▶ EXERCISE:
Could you copy every line of the data that contains the word "child"?

(Records from a data source)
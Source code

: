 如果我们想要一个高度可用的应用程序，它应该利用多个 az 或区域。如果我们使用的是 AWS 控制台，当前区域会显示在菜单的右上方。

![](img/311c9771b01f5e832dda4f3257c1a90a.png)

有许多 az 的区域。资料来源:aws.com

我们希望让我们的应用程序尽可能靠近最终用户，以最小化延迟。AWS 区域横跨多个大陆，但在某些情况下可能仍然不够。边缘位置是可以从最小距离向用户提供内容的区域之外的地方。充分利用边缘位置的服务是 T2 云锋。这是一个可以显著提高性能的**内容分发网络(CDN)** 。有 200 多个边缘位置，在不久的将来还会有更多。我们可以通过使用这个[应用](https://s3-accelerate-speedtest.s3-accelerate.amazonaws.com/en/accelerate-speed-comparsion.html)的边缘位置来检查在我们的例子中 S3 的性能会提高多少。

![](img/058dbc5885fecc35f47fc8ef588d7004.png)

--

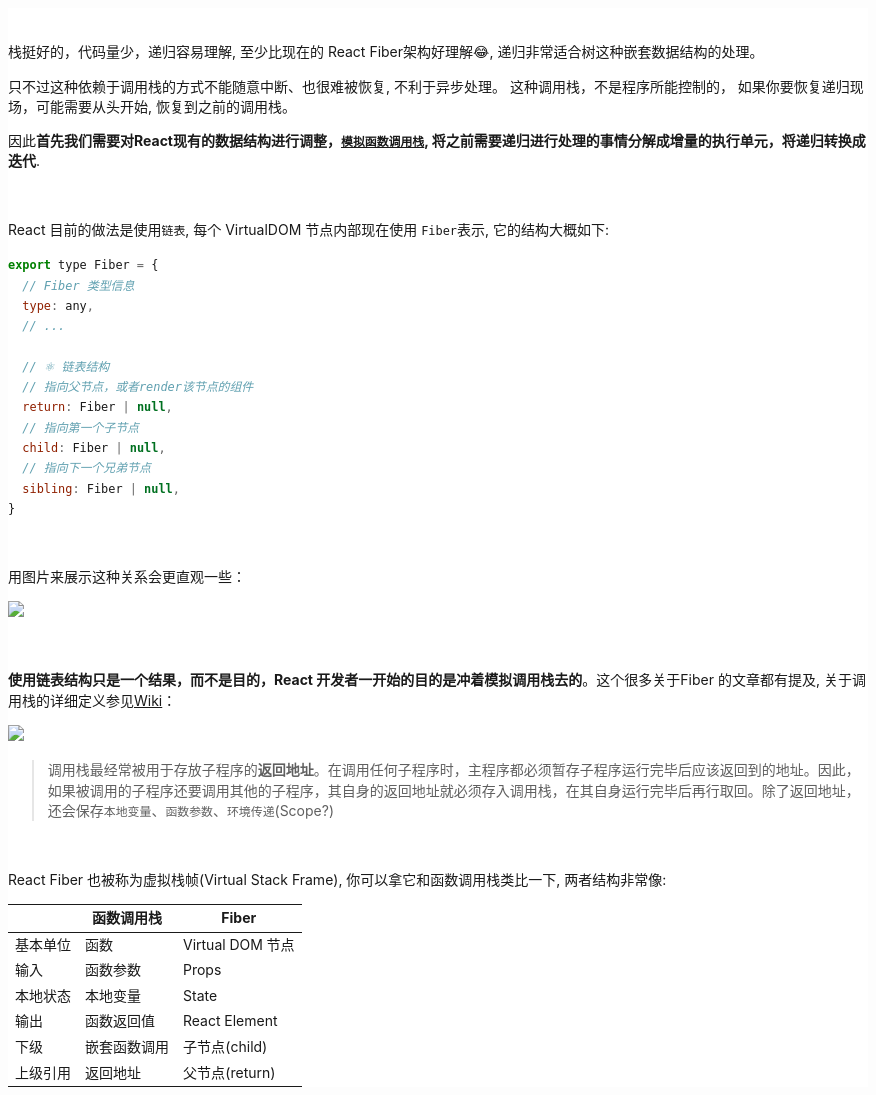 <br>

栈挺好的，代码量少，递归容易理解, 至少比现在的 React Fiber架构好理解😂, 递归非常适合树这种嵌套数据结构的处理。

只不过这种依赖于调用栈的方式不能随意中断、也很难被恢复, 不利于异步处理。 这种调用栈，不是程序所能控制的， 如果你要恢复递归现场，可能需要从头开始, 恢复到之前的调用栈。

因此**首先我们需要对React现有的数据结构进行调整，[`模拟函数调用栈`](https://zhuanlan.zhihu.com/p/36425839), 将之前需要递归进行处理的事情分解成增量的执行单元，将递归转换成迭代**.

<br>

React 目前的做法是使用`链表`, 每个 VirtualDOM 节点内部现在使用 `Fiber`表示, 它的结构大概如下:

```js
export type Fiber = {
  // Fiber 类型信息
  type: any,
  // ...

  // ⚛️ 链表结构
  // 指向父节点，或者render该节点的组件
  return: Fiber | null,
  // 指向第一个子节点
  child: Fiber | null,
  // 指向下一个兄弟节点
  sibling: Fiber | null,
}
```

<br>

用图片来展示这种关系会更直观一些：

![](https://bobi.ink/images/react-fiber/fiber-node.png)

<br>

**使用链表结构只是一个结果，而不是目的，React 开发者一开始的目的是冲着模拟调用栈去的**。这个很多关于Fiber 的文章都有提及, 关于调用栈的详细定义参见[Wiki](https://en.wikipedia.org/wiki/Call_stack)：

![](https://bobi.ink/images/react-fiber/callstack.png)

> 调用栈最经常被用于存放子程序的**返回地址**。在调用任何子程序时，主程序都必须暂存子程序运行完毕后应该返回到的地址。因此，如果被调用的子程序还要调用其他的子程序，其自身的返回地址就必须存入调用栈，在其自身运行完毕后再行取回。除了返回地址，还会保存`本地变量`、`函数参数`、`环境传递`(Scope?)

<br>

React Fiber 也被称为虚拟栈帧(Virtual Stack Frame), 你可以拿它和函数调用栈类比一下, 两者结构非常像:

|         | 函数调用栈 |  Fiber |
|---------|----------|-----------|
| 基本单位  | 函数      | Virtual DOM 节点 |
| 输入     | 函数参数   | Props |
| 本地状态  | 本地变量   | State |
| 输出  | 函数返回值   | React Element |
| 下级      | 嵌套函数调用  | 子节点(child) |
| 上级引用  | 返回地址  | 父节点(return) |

▶ RESPONSE TO THIS EXERCISE:
  child: Fiber | null,
| 下级      | 嵌套函数调用  | 子节点(child) |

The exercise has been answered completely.